8. Does the plan identify how or where personal information on employees can be obtained
in an emergency?

Evacuation Policy and Procedures
1. Does the plan identify the conditions under which an evacuation would be necessary?
2. Does the plan identify a clear chain of command and designate a person authorized to
order an evacuation or shutdown of operations?
3. Does the plan address the types of actions expected of different employees for the various
types of potential emergencies?
4. Does the plan designate who, if anyone, will stay to shut down critical operations during
an evacuation?
5. Does the plan outline specific evacuation routes and exits and are these posted in the
workplace where they are easily accessible to all employees?
6. Does the plan address procedures for assisting people during evacuations, particularly
those with disabilities or who do not speak English?
7. Does the plan identify one or more assembly areas (as necessary for different types of
emergencies) where employees will gather & a method for accounting for all employees?
8. Does the plan address how visitors will be assisted in evacuation and accounted for?

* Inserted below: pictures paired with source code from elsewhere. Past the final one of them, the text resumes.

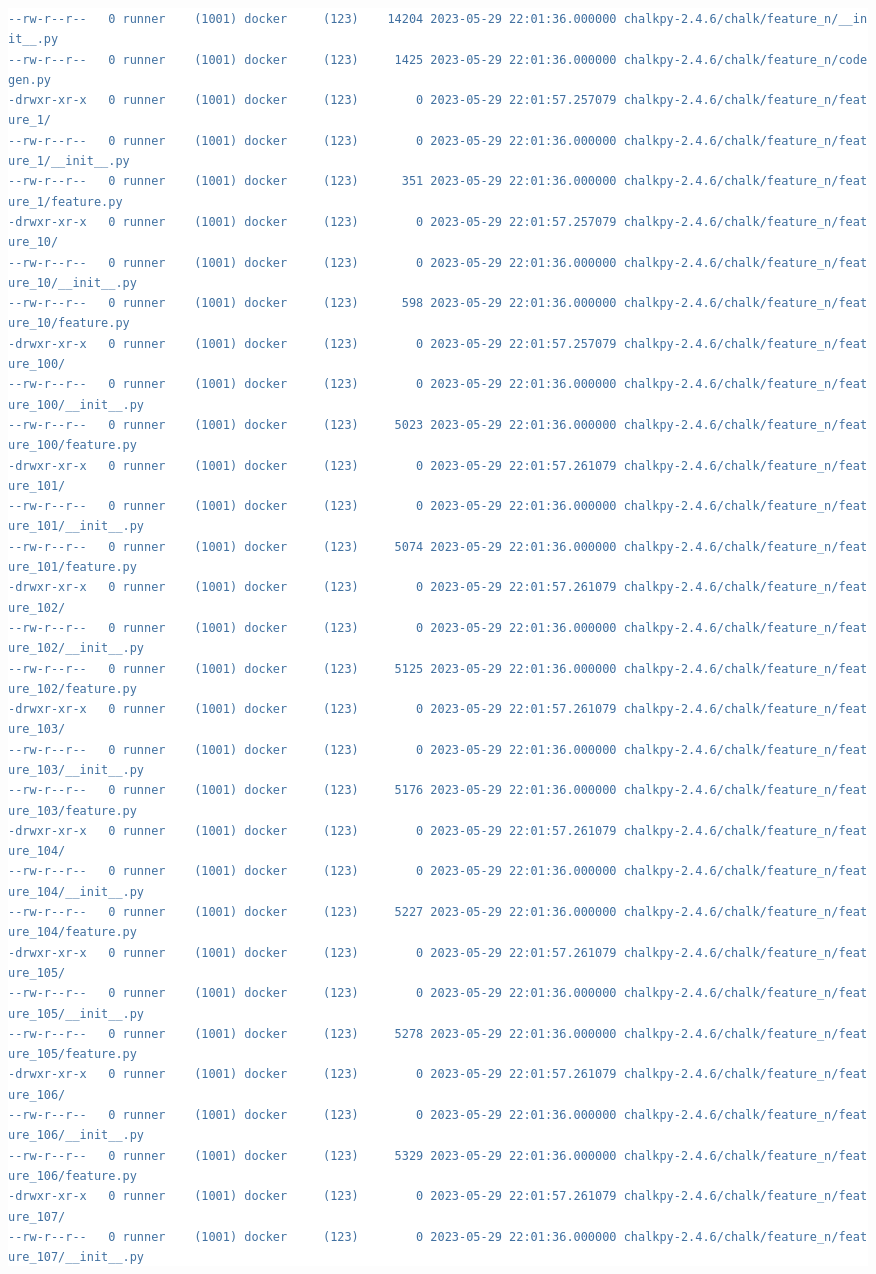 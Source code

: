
 ```diff
--rw-r--r--   0 runner    (1001) docker     (123)    14204 2023-05-29 22:01:36.000000 chalkpy-2.4.6/chalk/feature_n/__init__.py
--rw-r--r--   0 runner    (1001) docker     (123)     1425 2023-05-29 22:01:36.000000 chalkpy-2.4.6/chalk/feature_n/codegen.py
-drwxr-xr-x   0 runner    (1001) docker     (123)        0 2023-05-29 22:01:57.257079 chalkpy-2.4.6/chalk/feature_n/feature_1/
--rw-r--r--   0 runner    (1001) docker     (123)        0 2023-05-29 22:01:36.000000 chalkpy-2.4.6/chalk/feature_n/feature_1/__init__.py
--rw-r--r--   0 runner    (1001) docker     (123)      351 2023-05-29 22:01:36.000000 chalkpy-2.4.6/chalk/feature_n/feature_1/feature.py
-drwxr-xr-x   0 runner    (1001) docker     (123)        0 2023-05-29 22:01:57.257079 chalkpy-2.4.6/chalk/feature_n/feature_10/
--rw-r--r--   0 runner    (1001) docker     (123)        0 2023-05-29 22:01:36.000000 chalkpy-2.4.6/chalk/feature_n/feature_10/__init__.py
--rw-r--r--   0 runner    (1001) docker     (123)      598 2023-05-29 22:01:36.000000 chalkpy-2.4.6/chalk/feature_n/feature_10/feature.py
-drwxr-xr-x   0 runner    (1001) docker     (123)        0 2023-05-29 22:01:57.257079 chalkpy-2.4.6/chalk/feature_n/feature_100/
--rw-r--r--   0 runner    (1001) docker     (123)        0 2023-05-29 22:01:36.000000 chalkpy-2.4.6/chalk/feature_n/feature_100/__init__.py
--rw-r--r--   0 runner    (1001) docker     (123)     5023 2023-05-29 22:01:36.000000 chalkpy-2.4.6/chalk/feature_n/feature_100/feature.py
-drwxr-xr-x   0 runner    (1001) docker     (123)        0 2023-05-29 22:01:57.261079 chalkpy-2.4.6/chalk/feature_n/feature_101/
--rw-r--r--   0 runner    (1001) docker     (123)        0 2023-05-29 22:01:36.000000 chalkpy-2.4.6/chalk/feature_n/feature_101/__init__.py
--rw-r--r--   0 runner    (1001) docker     (123)     5074 2023-05-29 22:01:36.000000 chalkpy-2.4.6/chalk/feature_n/feature_101/feature.py
-drwxr-xr-x   0 runner    (1001) docker     (123)        0 2023-05-29 22:01:57.261079 chalkpy-2.4.6/chalk/feature_n/feature_102/
--rw-r--r--   0 runner    (1001) docker     (123)        0 2023-05-29 22:01:36.000000 chalkpy-2.4.6/chalk/feature_n/feature_102/__init__.py
--rw-r--r--   0 runner    (1001) docker     (123)     5125 2023-05-29 22:01:36.000000 chalkpy-2.4.6/chalk/feature_n/feature_102/feature.py
-drwxr-xr-x   0 runner    (1001) docker     (123)        0 2023-05-29 22:01:57.261079 chalkpy-2.4.6/chalk/feature_n/feature_103/
--rw-r--r--   0 runner    (1001) docker     (123)        0 2023-05-29 22:01:36.000000 chalkpy-2.4.6/chalk/feature_n/feature_103/__init__.py
--rw-r--r--   0 runner    (1001) docker     (123)     5176 2023-05-29 22:01:36.000000 chalkpy-2.4.6/chalk/feature_n/feature_103/feature.py
-drwxr-xr-x   0 runner    (1001) docker     (123)        0 2023-05-29 22:01:57.261079 chalkpy-2.4.6/chalk/feature_n/feature_104/
--rw-r--r--   0 runner    (1001) docker     (123)        0 2023-05-29 22:01:36.000000 chalkpy-2.4.6/chalk/feature_n/feature_104/__init__.py
--rw-r--r--   0 runner    (1001) docker     (123)     5227 2023-05-29 22:01:36.000000 chalkpy-2.4.6/chalk/feature_n/feature_104/feature.py
-drwxr-xr-x   0 runner    (1001) docker     (123)        0 2023-05-29 22:01:57.261079 chalkpy-2.4.6/chalk/feature_n/feature_105/
--rw-r--r--   0 runner    (1001) docker     (123)        0 2023-05-29 22:01:36.000000 chalkpy-2.4.6/chalk/feature_n/feature_105/__init__.py
--rw-r--r--   0 runner    (1001) docker     (123)     5278 2023-05-29 22:01:36.000000 chalkpy-2.4.6/chalk/feature_n/feature_105/feature.py
-drwxr-xr-x   0 runner    (1001) docker     (123)        0 2023-05-29 22:01:57.261079 chalkpy-2.4.6/chalk/feature_n/feature_106/
--rw-r--r--   0 runner    (1001) docker     (123)        0 2023-05-29 22:01:36.000000 chalkpy-2.4.6/chalk/feature_n/feature_106/__init__.py
--rw-r--r--   0 runner    (1001) docker     (123)     5329 2023-05-29 22:01:36.000000 chalkpy-2.4.6/chalk/feature_n/feature_106/feature.py
-drwxr-xr-x   0 runner    (1001) docker     (123)        0 2023-05-29 22:01:57.261079 chalkpy-2.4.6/chalk/feature_n/feature_107/
--rw-r--r--   0 runner    (1001) docker     (123)        0 2023-05-29 22:01:36.000000 chalkpy-2.4.6/chalk/feature_n/feature_107/__init__.py
```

Reporting Emergencies and Alerting Employees in an Emergency
1. Does the plan identify a preferred method for reporting fires and other emergencies?
2. Does the plan describe the method to be used to alert employees, including disabled
workers, to evacuate or take other action?

Employee Training and Drills
1. Does the plan identify how and when employees will be trained so that they understand
the types of emergencies that may occur, their responsibilities and actions as outlined in
the plan?
2. Does the plan address how and when retraining will be conducted?
3. Does the plan address if and how often drills will be conducted?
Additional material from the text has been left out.